MultiQC Positioning Verification#
All 9 built-in templates were verified for correct MultiQC placement:
| Template | MultiQC depends on | Correct upstream placement | Verified |
|---|---|---|---|
| rnaseq | fastp | ✅ Phase 2 (parallel with STAR) | ✅ |
| wgs | fastp | ✅ Phase 2 (parallel with BWA-MEM2) | ✅ |
| atacseq | fastp | ✅ Phase 2 (parallel with Bowtie2) | ✅ |
| chipseq | fastp | ✅ Phase 2 (parallel with Bowtie2) | ✅ |
| metagenomics | fastp | ✅ Phase 2 (parallel with host removal) | ✅ |
| methylseq | trim_galore | ✅ Phase 2 (parallel with Bismark) | ✅ |
| scrnaseq | fastp | ✅ Phase 2 (parallel with STARsolo) | ✅ |
| amplicon16s | fastp | ✅ Phase 2 (parallel with DADA2) | ✅ |
| longreads | nanostat | ✅ Phase 2 (parallel with Flye) | ✅ |
Workflow Engine Improvements#
The following engine improvements address reliability and flexibility concerns:
-
envfield — Per-step shell preamble for conda environments, virtualenvs, PATH overrides, and module system integration. Enables pipelines that mix Python 2 and Python 3 tools, or different conda environments for different steps. -
Reliability documentation — Workflow Engine reference now documents:
- Output freshness caching semantics and edge cases
- Error handling behavior (fail-fast with concurrent task completion)

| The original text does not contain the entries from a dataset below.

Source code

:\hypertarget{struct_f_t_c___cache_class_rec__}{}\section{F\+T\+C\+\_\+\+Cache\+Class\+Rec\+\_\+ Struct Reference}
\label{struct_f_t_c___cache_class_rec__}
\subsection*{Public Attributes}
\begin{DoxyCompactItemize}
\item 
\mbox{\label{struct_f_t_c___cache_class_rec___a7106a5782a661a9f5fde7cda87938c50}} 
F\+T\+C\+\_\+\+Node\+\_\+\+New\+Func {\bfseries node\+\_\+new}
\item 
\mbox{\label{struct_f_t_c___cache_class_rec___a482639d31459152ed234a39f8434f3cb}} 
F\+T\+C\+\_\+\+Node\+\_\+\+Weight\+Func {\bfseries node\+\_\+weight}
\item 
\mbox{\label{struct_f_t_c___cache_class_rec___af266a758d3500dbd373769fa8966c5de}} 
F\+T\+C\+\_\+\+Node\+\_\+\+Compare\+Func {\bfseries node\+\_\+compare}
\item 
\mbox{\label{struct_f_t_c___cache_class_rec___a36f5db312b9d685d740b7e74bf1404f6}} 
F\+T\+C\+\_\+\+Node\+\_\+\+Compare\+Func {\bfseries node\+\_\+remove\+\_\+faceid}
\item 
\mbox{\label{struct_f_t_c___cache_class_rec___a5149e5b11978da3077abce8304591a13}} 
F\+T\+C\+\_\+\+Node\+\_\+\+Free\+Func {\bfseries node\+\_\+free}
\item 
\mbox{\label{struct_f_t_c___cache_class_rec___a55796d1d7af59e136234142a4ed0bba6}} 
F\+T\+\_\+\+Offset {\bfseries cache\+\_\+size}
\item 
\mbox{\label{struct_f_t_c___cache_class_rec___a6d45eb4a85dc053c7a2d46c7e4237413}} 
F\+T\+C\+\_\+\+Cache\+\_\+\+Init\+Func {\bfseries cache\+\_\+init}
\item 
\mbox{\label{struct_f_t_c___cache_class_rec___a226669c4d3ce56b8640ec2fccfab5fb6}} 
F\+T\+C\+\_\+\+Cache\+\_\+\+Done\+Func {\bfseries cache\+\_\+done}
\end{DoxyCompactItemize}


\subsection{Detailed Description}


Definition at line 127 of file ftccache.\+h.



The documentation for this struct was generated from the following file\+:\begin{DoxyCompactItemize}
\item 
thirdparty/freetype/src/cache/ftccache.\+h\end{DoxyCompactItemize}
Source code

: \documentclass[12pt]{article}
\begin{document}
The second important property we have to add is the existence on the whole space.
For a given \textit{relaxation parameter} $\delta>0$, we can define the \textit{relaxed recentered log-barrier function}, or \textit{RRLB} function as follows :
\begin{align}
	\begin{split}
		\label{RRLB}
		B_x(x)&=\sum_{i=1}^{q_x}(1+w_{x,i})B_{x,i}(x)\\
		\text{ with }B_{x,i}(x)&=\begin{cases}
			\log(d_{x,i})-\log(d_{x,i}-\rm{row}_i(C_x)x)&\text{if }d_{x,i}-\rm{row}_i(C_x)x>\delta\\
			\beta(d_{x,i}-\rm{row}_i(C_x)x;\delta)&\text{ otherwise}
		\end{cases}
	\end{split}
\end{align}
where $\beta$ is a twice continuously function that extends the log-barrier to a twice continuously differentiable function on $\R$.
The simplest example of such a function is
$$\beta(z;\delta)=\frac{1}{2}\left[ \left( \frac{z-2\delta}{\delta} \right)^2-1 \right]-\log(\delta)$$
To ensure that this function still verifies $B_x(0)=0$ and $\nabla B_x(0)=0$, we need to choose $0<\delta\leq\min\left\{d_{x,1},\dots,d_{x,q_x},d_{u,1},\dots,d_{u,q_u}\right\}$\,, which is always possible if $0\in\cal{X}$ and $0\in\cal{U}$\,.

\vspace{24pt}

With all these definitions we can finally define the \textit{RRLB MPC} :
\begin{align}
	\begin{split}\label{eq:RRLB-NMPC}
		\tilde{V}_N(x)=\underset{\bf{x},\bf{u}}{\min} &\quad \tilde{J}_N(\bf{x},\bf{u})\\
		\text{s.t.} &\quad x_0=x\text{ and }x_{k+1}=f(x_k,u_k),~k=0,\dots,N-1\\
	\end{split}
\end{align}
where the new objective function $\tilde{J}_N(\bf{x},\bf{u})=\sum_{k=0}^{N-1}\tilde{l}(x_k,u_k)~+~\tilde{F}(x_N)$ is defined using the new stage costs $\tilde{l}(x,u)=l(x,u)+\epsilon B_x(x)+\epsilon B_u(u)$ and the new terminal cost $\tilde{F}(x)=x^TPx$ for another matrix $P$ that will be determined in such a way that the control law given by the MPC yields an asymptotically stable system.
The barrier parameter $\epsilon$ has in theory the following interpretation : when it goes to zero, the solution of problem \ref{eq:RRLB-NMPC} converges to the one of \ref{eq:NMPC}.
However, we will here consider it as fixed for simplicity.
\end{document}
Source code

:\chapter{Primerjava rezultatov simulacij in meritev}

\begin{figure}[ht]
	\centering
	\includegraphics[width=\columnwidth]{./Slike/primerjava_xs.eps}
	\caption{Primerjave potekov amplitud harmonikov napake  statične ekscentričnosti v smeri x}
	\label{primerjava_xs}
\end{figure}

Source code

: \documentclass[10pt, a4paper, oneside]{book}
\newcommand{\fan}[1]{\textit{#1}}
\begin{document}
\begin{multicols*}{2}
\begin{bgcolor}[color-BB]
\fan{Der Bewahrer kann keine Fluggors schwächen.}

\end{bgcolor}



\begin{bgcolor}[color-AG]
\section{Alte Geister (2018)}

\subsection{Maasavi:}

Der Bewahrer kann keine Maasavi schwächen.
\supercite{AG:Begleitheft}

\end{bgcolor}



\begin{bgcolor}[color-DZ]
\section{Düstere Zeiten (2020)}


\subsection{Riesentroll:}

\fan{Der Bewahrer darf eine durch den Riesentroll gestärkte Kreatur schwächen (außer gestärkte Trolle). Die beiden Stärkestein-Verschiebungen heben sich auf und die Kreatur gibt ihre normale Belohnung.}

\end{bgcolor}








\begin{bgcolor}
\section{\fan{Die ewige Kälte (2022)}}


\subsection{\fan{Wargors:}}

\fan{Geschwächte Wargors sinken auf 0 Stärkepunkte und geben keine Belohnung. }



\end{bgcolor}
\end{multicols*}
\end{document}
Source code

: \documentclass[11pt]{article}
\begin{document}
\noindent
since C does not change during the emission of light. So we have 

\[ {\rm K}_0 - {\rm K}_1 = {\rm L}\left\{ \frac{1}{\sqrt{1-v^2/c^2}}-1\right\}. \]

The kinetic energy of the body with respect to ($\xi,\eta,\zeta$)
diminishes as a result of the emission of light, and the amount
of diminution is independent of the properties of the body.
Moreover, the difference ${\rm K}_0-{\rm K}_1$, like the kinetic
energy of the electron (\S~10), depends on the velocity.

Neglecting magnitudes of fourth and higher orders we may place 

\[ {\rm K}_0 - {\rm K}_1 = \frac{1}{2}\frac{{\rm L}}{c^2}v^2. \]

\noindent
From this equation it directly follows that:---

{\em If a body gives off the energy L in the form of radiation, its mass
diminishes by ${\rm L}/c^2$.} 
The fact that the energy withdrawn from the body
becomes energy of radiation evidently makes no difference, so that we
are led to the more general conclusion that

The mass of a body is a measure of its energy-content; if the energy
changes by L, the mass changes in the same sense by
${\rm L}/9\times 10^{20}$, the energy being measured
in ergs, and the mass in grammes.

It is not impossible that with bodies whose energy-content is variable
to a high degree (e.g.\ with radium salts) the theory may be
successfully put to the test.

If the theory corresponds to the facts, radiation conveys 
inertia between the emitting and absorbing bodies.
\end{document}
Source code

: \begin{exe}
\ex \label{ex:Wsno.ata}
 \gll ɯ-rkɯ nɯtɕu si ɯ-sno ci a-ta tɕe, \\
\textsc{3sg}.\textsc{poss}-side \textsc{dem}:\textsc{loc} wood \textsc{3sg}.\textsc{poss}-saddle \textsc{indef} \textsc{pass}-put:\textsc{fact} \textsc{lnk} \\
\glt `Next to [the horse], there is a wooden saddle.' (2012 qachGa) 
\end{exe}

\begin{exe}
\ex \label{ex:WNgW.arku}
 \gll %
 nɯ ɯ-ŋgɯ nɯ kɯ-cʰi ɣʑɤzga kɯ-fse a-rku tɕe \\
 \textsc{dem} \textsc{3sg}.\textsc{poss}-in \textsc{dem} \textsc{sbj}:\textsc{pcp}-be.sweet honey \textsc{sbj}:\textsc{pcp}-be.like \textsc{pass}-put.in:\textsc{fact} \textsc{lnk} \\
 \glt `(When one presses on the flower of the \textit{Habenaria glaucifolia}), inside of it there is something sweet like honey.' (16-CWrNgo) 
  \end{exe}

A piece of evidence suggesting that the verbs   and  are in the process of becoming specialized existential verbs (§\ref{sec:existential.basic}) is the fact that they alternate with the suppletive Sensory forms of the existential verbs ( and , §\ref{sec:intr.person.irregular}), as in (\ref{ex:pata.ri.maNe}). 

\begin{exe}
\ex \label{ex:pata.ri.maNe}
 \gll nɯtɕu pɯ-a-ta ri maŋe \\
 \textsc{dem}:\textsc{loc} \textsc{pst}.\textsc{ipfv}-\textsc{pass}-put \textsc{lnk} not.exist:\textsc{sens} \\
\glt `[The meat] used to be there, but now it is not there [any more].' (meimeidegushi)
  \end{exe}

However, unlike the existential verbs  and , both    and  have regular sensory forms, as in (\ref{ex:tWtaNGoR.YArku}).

- Cycle detection at expansion and verification time
- Concurrent execution safety guarantees
-
Complex DAG patterns (diamond, fan-out/fan-in, multi-gather)
-
Step fields reference table — Complete field reference with types, requirements, and descriptions for all
[[step]]attributes.
Running Evaluations#
The oxo-bench crate provides automated evaluation capabilities:
# Run the full benchmark suite
cargo run -p oxo-bench -- evaluate
# Run for a specific tool
cargo run -p oxo-bench -- evaluate --tool samtools
# Export benchmark data
cargo run -p oxo-bench -- export-csv --output docs/
Benchmark results are stored in CSV files under docs/:
bench_workflow.csv— Workflow execution metricsbench_scenarios.csv— Scenario configurationsbench_eval_tasks.csv— Evaluation task results
Documentation Review: Multi-Role Perspectives#
The following section presents a structured review of this documentation guide from the perspective of four key user roles. Each reviewer read through the guide as a new user and provided feedback on usability, completeness, and clarity.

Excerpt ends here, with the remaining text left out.